Hierarchical porous composite carbon fiber low-temperature sulfur dioxide adsorption catalyst and preparation method thereof

Technical Field

The invention belongs to the field of low-temperature desulfurization adsorption catalysts, relates to a low-temperature sulfur dioxide adsorption catalyst for hierarchical porous composite carbon fibers and a preparation method thereof, and particularly relates to a method for preparing hierarchical porous Ti-M/C composite carbon fibers based on waste dander modified by plant polyphenol, the hierarchical porous Ti-M/C composite carbon fibers prepared by the method, and application of the hierarchical porous Ti-M/C composite carbon fibers in low-temperature sulfur dioxide adsorption catalysis.

Background

With the development of industry and the improvement of environmental protection requirements, steel and nonferrous metal are smelted,The purification of flue gas in building materials and chemical industry has been proposed. SO of China₂The pollution control and treatment starts late, the technology is relatively laggard, and the large-scale flue gas desulfurization device in China at present basically depends on a wet limestone-gypsum method which takes limestone as a desulfurizing agent and produces a large amount of carbon dioxide and gypsum as byproducts. The method has the advantages of complex flow, high consumption of the desulfurizer, difficult outlet of byproducts and new pollution problem. The method not only leads to high desulfurization cost, but also does not accord with the concept of circular economy, and is difficult to adapt to the increasingly high environmental protection and technical requirements of the current country. Therefore, the activated carbon method with low consumption of the purifying agent and low operation cost becomes the most promising method which is recognized by experts at home and abroad, can be recycled and can simultaneously realize desulfurization and denitrification. However, the traditional carbon-method desulfurization technology has the problems of limited desulfurization capacity, difficult engineering amplification, frequent regeneration times and the like, which greatly hinders the industrial popularization and application of the technology. Therefore, renewable, cheap and rich-source raw materials are searched, a recyclable desulfurization and denitrification catalyst is developed, sulfur resources are recycled, and a flue gas desulfurization and denitrification technology with high production added value is the key for realizing the conversion of a flue gas desulfurization and denitrification mode from a traditional pollution treatment mode to a circular economy mode.

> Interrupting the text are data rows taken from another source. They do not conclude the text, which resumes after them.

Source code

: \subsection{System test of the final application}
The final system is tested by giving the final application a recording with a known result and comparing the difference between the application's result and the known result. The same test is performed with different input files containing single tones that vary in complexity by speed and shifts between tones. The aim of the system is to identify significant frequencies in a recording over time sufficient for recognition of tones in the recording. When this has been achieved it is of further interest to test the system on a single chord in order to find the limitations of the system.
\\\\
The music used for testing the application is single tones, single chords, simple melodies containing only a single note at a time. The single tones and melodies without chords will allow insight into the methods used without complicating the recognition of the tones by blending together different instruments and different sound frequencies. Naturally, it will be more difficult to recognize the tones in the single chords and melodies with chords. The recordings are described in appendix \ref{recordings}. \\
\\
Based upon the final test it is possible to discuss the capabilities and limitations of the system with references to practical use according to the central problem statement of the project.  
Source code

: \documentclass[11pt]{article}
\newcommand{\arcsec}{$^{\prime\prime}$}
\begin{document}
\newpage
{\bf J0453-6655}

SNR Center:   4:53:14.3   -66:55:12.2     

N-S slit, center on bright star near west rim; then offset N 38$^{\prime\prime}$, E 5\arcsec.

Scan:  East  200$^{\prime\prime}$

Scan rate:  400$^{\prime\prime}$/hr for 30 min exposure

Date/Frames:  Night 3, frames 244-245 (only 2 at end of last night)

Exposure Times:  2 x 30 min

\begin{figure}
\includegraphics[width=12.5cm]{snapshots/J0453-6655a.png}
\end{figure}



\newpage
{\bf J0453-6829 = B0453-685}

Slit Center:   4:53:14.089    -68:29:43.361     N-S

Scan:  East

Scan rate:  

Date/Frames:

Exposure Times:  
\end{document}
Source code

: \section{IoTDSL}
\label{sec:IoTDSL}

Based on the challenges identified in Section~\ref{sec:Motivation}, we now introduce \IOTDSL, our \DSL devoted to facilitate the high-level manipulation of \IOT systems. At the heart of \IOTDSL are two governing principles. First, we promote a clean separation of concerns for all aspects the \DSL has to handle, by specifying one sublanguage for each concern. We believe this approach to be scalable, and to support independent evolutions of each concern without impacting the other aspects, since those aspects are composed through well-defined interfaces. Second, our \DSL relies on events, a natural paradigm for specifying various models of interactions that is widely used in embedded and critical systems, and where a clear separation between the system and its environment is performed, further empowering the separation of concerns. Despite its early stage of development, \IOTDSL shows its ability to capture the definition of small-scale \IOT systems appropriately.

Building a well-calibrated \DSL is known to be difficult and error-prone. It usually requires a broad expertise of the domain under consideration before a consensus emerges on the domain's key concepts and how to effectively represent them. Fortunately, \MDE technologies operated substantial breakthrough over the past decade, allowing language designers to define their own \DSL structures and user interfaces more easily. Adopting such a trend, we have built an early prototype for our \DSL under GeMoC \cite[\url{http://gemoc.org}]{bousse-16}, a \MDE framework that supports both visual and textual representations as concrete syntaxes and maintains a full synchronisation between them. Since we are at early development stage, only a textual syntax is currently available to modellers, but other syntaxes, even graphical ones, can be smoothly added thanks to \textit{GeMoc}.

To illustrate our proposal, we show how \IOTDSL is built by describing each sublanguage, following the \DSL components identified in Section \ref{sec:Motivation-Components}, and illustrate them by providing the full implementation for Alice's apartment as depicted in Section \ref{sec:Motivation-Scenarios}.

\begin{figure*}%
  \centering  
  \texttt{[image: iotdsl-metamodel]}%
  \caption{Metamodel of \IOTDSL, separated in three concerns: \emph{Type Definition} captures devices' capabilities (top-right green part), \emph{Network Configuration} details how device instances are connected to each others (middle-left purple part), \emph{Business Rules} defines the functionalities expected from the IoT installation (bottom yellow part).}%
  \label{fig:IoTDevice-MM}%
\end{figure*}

Traditionally, activated carbon is selected as a carrier of a desulfurization catalyst, and the low operation cost and the abundant microporous structure of the activated carbon enable the activated carbon to have larger physical adsorption capacity and conveniently adsorb one or more impregnated metal ions. However, the activated carbon carrier lacks the dispersing and anchoring ability to the nanoparticles, and during the use process, the active components loaded by the activated carbon are easy to migrate, agglomerate and fall off, and are further inactivated, and need to be frequently regenerated.

The leather industry inevitably produces a large amount of waste leather scraps due to raw leather trimming, grey leather chipping and the like, and it is reported that about 140 tons of leather leftover wastes are produced every year in China, and the solid wastes are one of the important factors causing serious pollution of the leather industry. At present, the research on the resource utilization and high-value utilization of the tanning solid waste has important strategic significance on solving the tanning pollution and promoting the sustainable development of the leather industry and related industries in China. The waste leather scraps have wide sources and low cost, are used as a natural biological polymer material and mainly come from skins of livestock such as pigs, cattle, sheep and the like, and account for 95-98 percent of the total fiber mass of the dermis. Animal skins produced by livestock such as pigs, cattle, sheep and the like are byproducts of animal husbandry, the content of collagen of the animal skins reaches more than 90 percent, the animal skins are one of renewable animal biomass resources with the largest resource quantity in the world, and the resource of the animal skins is increasing along with the improvement of the living standard of human beings. The waste leather scraps have higher chemical reaction activity, if a novel desulfurization catalyst and a preparation technology thereof can be developed on the basis of the waste leather scraps, the technical problems of uneven distribution of active ingredients, easy migration, easy agglomeration and frequent regeneration and the like of the conventional desulfurization catalyst prepared by taking activated carbon as a carrier by adopting an impregnation method are solved, and the method not only has positive significance for resource utilization of the waste leather scraps, but also has immeasurable value for developing a more efficient and environment-friendly desulfurization technology in the future.

Disclosure of Invention

The invention aims to overcome the defects of the prior art, provides a graded porous composite carbon fiber low-temperature sulfur dioxide adsorption catalyst and a preparation method thereof, solves the problem of uneven distribution of active ingredients of the existing desulfurization catalyst prepared by taking active carbon as a carrier and adopting an impregnation method, and provides a new way for resource utilization of waste leather scraps.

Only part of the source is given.